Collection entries

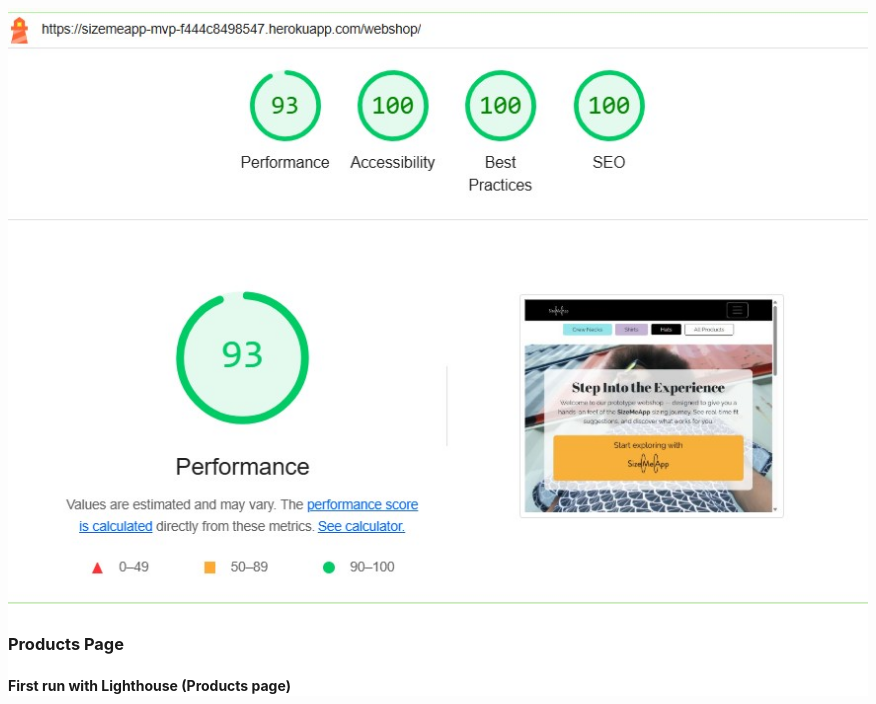 ![Lighthouse Shop 1st run](documents/images_readme/lighthouse_shop_first.jpg)

### Products Page

#### First run with Lighthouse (Products page)
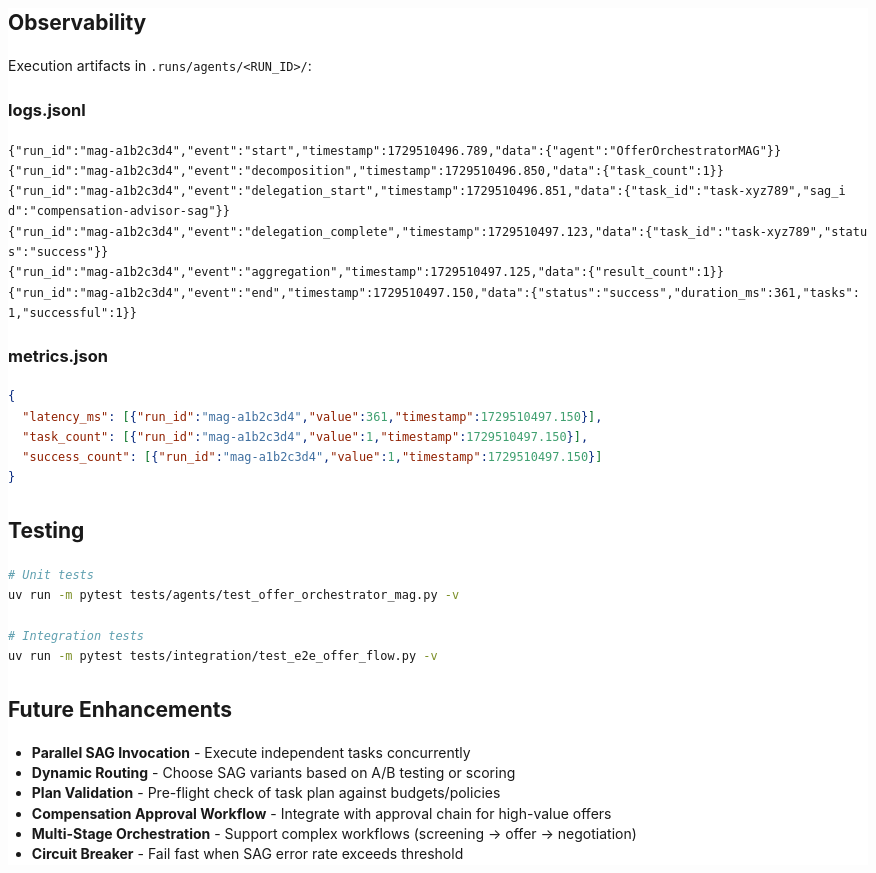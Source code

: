 ## Observability

Execution artifacts in `.runs/agents/<RUN_ID>/`:

### logs.jsonl
```jsonl
{"run_id":"mag-a1b2c3d4","event":"start","timestamp":1729510496.789,"data":{"agent":"OfferOrchestratorMAG"}}
{"run_id":"mag-a1b2c3d4","event":"decomposition","timestamp":1729510496.850,"data":{"task_count":1}}
{"run_id":"mag-a1b2c3d4","event":"delegation_start","timestamp":1729510496.851,"data":{"task_id":"task-xyz789","sag_id":"compensation-advisor-sag"}}
{"run_id":"mag-a1b2c3d4","event":"delegation_complete","timestamp":1729510497.123,"data":{"task_id":"task-xyz789","status":"success"}}
{"run_id":"mag-a1b2c3d4","event":"aggregation","timestamp":1729510497.125,"data":{"result_count":1}}
{"run_id":"mag-a1b2c3d4","event":"end","timestamp":1729510497.150,"data":{"status":"success","duration_ms":361,"tasks":1,"successful":1}}
```

### metrics.json
```json
{
  "latency_ms": [{"run_id":"mag-a1b2c3d4","value":361,"timestamp":1729510497.150}],
  "task_count": [{"run_id":"mag-a1b2c3d4","value":1,"timestamp":1729510497.150}],
  "success_count": [{"run_id":"mag-a1b2c3d4","value":1,"timestamp":1729510497.150}]
}
```

## Testing

```bash
# Unit tests
uv run -m pytest tests/agents/test_offer_orchestrator_mag.py -v

# Integration tests
uv run -m pytest tests/integration/test_e2e_offer_flow.py -v
```

## Future Enhancements

- **Parallel SAG Invocation** - Execute independent tasks concurrently
- **Dynamic Routing** - Choose SAG variants based on A/B testing or scoring
- **Plan Validation** - Pre-flight check of task plan against budgets/policies
- **Compensation Approval Workflow** - Integrate with approval chain for high-value offers
- **Multi-Stage Orchestration** - Support complex workflows (screening → offer → negotiation)
- **Circuit Breaker** - Fail fast when SAG error rate exceeds threshold
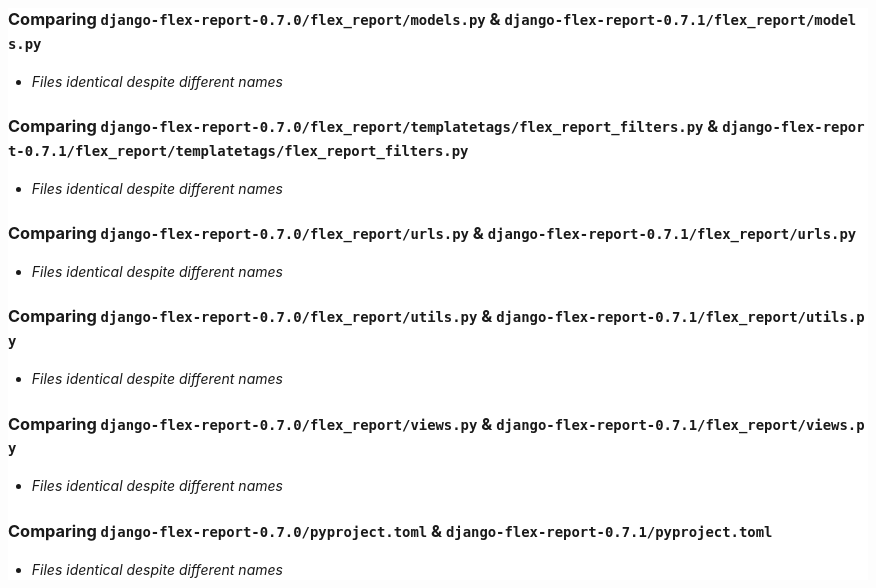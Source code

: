 ### Comparing `django-flex-report-0.7.0/flex_report/models.py` & `django-flex-report-0.7.1/flex_report/models.py`

 * *Files identical despite different names*

### Comparing `django-flex-report-0.7.0/flex_report/templatetags/flex_report_filters.py` & `django-flex-report-0.7.1/flex_report/templatetags/flex_report_filters.py`

 * *Files identical despite different names*

### Comparing `django-flex-report-0.7.0/flex_report/urls.py` & `django-flex-report-0.7.1/flex_report/urls.py`

 * *Files identical despite different names*

### Comparing `django-flex-report-0.7.0/flex_report/utils.py` & `django-flex-report-0.7.1/flex_report/utils.py`

 * *Files identical despite different names*

### Comparing `django-flex-report-0.7.0/flex_report/views.py` & `django-flex-report-0.7.1/flex_report/views.py`

 * *Files identical despite different names*

### Comparing `django-flex-report-0.7.0/pyproject.toml` & `django-flex-report-0.7.1/pyproject.toml`

 * *Files identical despite different names*


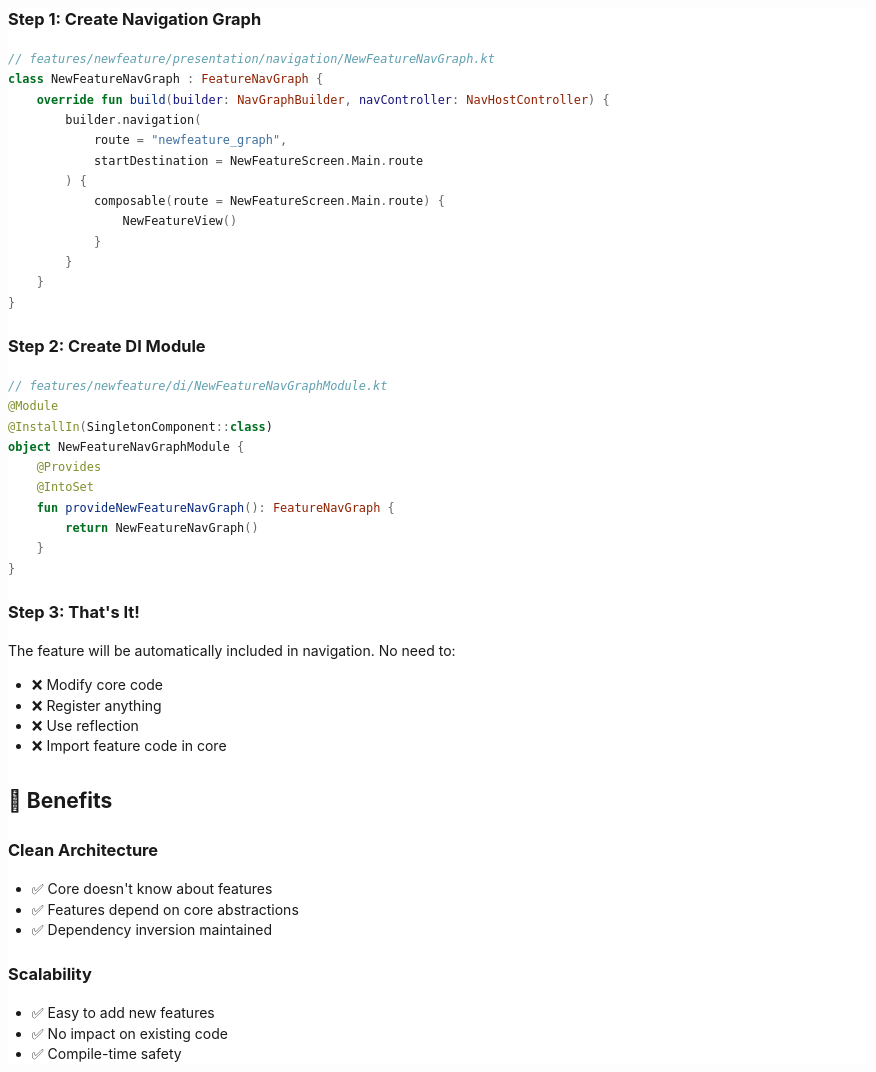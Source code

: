 ### Step 1: Create Navigation Graph

```kotlin
// features/newfeature/presentation/navigation/NewFeatureNavGraph.kt
class NewFeatureNavGraph : FeatureNavGraph {
    override fun build(builder: NavGraphBuilder, navController: NavHostController) {
        builder.navigation(
            route = "newfeature_graph",
            startDestination = NewFeatureScreen.Main.route
        ) {
            composable(route = NewFeatureScreen.Main.route) {
                NewFeatureView()
            }
        }
    }
}
```

### Step 2: Create DI Module

```kotlin
// features/newfeature/di/NewFeatureNavGraphModule.kt
@Module
@InstallIn(SingletonComponent::class)
object NewFeatureNavGraphModule {
    @Provides
    @IntoSet
    fun provideNewFeatureNavGraph(): FeatureNavGraph {
        return NewFeatureNavGraph()
    }
}
```

### Step 3: That's It!

The feature will be automatically included in navigation. No need to:
- ❌ Modify core code
- ❌ Register anything
- ❌ Use reflection
- ❌ Import feature code in core

## 🎯 Benefits

### **Clean Architecture**
- ✅ Core doesn't know about features
- ✅ Features depend on core abstractions
- ✅ Dependency inversion maintained

### **Scalability**
- ✅ Easy to add new features
- ✅ No impact on existing code
- ✅ Compile-time safety
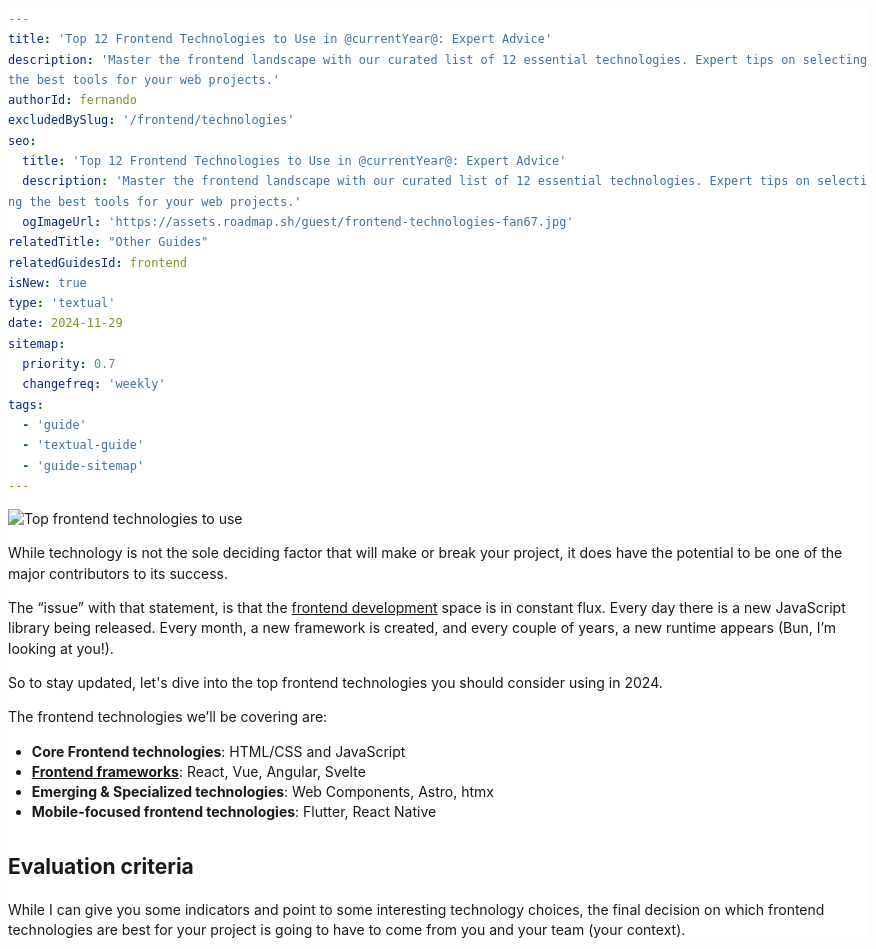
 ```yaml
---
title: 'Top 12 Frontend Technologies to Use in @currentYear@: Expert Advice'
description: 'Master the frontend landscape with our curated list of 12 essential technologies. Expert tips on selecting the best tools for your web projects.'
authorId: fernando
excludedBySlug: '/frontend/technologies'
seo:
  title: 'Top 12 Frontend Technologies to Use in @currentYear@: Expert Advice'
  description: 'Master the frontend landscape with our curated list of 12 essential technologies. Expert tips on selecting the best tools for your web projects.'
  ogImageUrl: 'https://assets.roadmap.sh/guest/frontend-technologies-fan67.jpg'
relatedTitle: "Other Guides"
relatedGuidesId: frontend
isNew: true
type: 'textual'
date: 2024-11-29
sitemap:
  priority: 0.7
  changefreq: 'weekly'
tags:
  - 'guide'
  - 'textual-guide'
  - 'guide-sitemap'
---
```


![Top frontend technologies to use](https://assets.roadmap.sh/guest/frontend-technologies-fan67.jpg)

While technology is not the sole deciding factor that will make or break your project, it does have the potential to be one of the major contributors to its success.

The “issue” with that statement, is that the [frontend development](https://roadmap.sh/frontend) space is in constant flux. Every day there is a new JavaScript library being released. Every month, a new framework is created, and every couple of years, a new runtime appears (Bun, I’m looking at you\!).

So to stay updated, let's dive into the top frontend technologies you should consider using in 2024\.

The frontend technologies we’ll be covering are:

* **Core Frontend technologies**: HTML/CSS and JavaScript
* [**Frontend frameworks**](https://roadmap.sh/frontend/frameworks): React, Vue, Angular, Svelte
* **Emerging & Specialized technologies**: Web Components, Astro, htmx
* **Mobile-focused frontend technologies**: Flutter, React Native

## Evaluation criteria

While I can give you some indicators and point to some interesting technology choices, the final decision on which frontend technologies are best for your project is going to have to come from you and your team (your context).
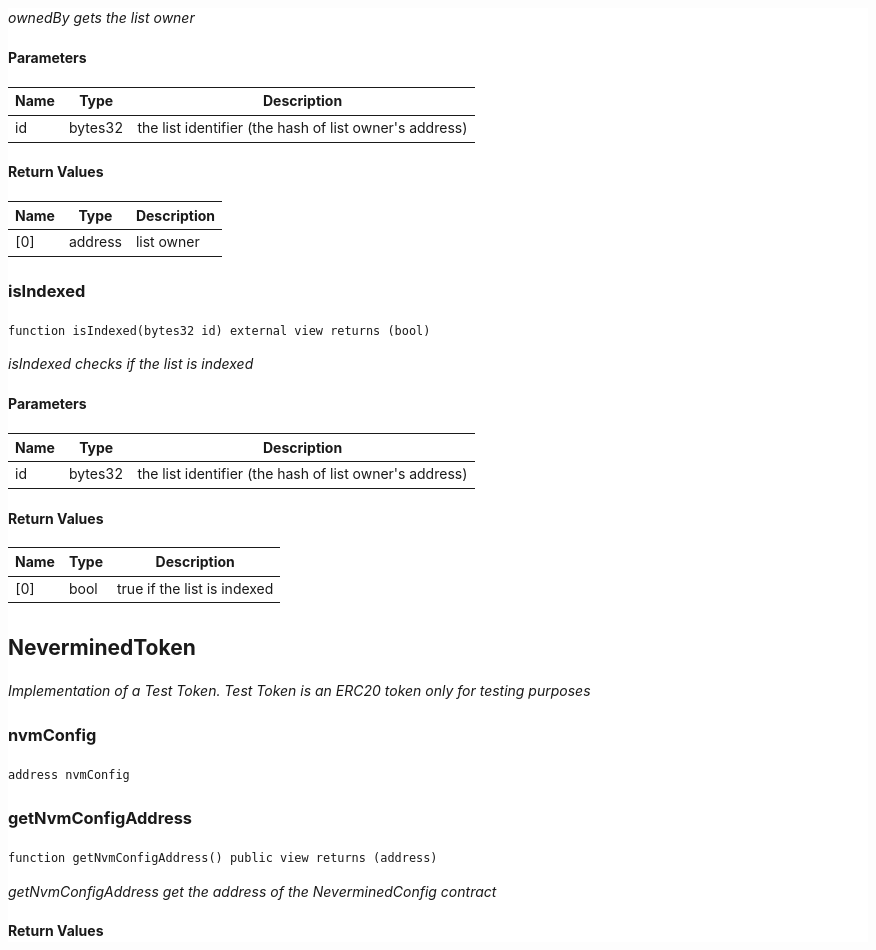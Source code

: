 _ownedBy gets the list owner_

#### Parameters

| Name | Type | Description |
| ---- | ---- | ----------- |
| id | bytes32 | the list identifier (the hash of list owner's address) |

#### Return Values

| Name | Type | Description |
| ---- | ---- | ----------- |
| [0] | address | list owner |

### isIndexed

```solidity
function isIndexed(bytes32 id) external view returns (bool)
```

_isIndexed checks if the list is indexed_

#### Parameters

| Name | Type | Description |
| ---- | ---- | ----------- |
| id | bytes32 | the list identifier (the hash of list owner's address) |

#### Return Values

| Name | Type | Description |
| ---- | ---- | ----------- |
| [0] | bool | true if the list is indexed |

## NeverminedToken

_Implementation of a Test Token.
     Test Token is an ERC20 token only for testing purposes_

### nvmConfig

```solidity
address nvmConfig
```

### getNvmConfigAddress

```solidity
function getNvmConfigAddress() public view returns (address)
```

_getNvmConfigAddress get the address of the NeverminedConfig contract_

#### Return Values
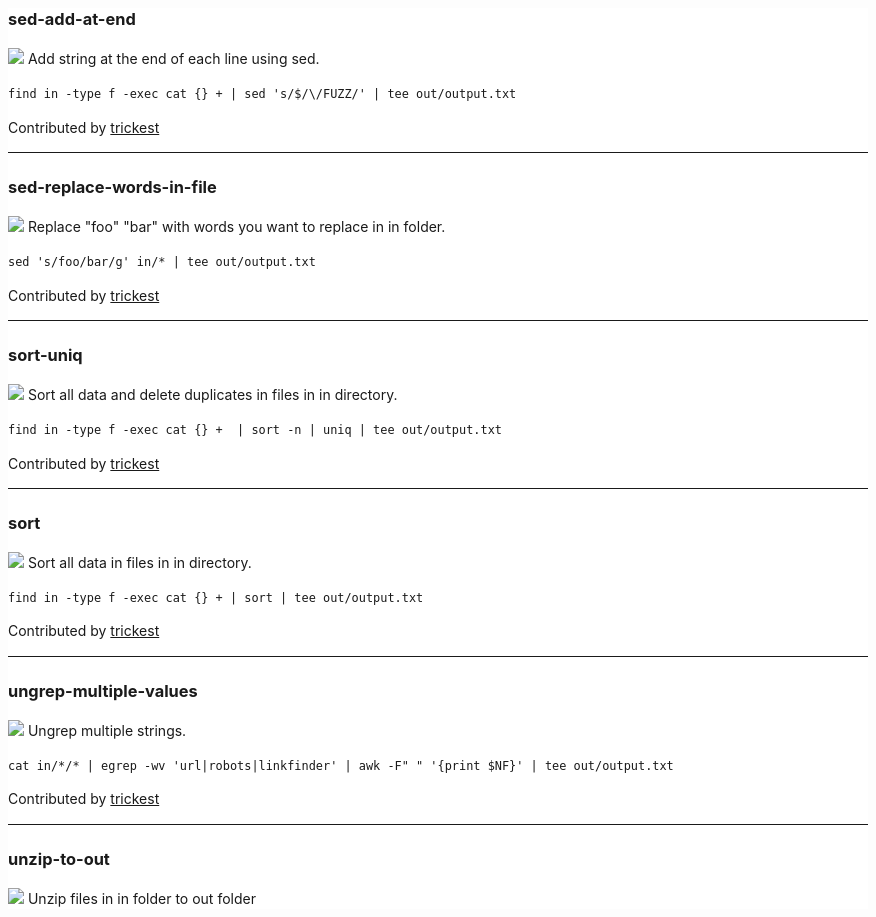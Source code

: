 ### sed-add-at-end
<img src="https://img.shields.io/badge/language-bash-black">
Add string at the end of each line using sed.

```
find in -type f -exec cat {} + | sed 's/$/\/FUZZ/' | tee out/output.txt
```
Contributed by [trickest](https://trickest.com)

---
### sed-replace-words-in-file
<img src="https://img.shields.io/badge/language-bash-black">
Replace "foo" "bar" with words you want to replace in in folder.

```
sed 's/foo/bar/g' in/* | tee out/output.txt
```
Contributed by [trickest](https://trickest.com)

---
### sort-uniq
<img src="https://img.shields.io/badge/language-bash-black">
Sort all data and delete duplicates in files in in directory.

```
find in -type f -exec cat {} +  | sort -n | uniq | tee out/output.txt
```
Contributed by [trickest](https://trickest.com)

---
### sort
<img src="https://img.shields.io/badge/language-bash-black">
Sort all data in files in in directory.

```
find in -type f -exec cat {} + | sort | tee out/output.txt
```
Contributed by [trickest](https://trickest.com)

---
### ungrep-multiple-values
<img src="https://img.shields.io/badge/language-bash-black">
Ungrep multiple strings.

```
cat in/*/* | egrep -wv 'url|robots|linkfinder' | awk -F" " '{print $NF}' | tee out/output.txt
```
Contributed by [trickest](https://trickest.com)

---
### unzip-to-out
<img src="https://img.shields.io/badge/language-bash-black">
Unzip files in in folder to out folder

§ **Activity**
Find the lines above that contain the word "assets" and collect them.

§ **Answer to this task**
  ogImageUrl: 'https://assets.roadmap.sh/guest/frontend-technologies-fan67.jpg'
![Top frontend technologies to use](https://assets.roadmap.sh/guest/frontend-technologies-fan67.jpg)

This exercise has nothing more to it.